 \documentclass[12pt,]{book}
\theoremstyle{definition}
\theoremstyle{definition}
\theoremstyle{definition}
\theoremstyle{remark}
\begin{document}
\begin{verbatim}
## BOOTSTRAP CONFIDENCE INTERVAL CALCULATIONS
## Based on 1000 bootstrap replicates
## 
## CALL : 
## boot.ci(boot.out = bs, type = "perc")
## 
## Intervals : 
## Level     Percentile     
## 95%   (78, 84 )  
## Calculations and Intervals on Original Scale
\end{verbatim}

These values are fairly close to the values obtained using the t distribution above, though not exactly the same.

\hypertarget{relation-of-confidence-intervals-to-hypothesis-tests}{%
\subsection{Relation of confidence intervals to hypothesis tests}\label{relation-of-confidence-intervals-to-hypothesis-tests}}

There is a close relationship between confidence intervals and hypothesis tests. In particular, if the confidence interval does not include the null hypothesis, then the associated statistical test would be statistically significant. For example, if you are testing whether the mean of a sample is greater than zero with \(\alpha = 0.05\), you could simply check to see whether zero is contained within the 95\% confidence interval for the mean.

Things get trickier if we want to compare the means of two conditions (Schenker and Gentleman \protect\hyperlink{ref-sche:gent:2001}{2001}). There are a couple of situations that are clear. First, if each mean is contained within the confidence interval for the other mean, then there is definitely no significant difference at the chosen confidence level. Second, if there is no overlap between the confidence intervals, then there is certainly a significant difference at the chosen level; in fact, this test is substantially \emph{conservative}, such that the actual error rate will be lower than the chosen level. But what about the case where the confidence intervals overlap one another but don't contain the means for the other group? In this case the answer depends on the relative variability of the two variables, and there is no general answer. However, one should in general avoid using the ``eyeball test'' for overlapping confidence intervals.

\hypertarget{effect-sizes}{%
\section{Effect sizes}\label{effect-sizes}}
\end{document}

What the exercise asks: From the records above, pull out every line containing the word "sizes".

Task answer:
\hypertarget{effect-sizes}{%
\section{Effect sizes}\label{effect-sizes}}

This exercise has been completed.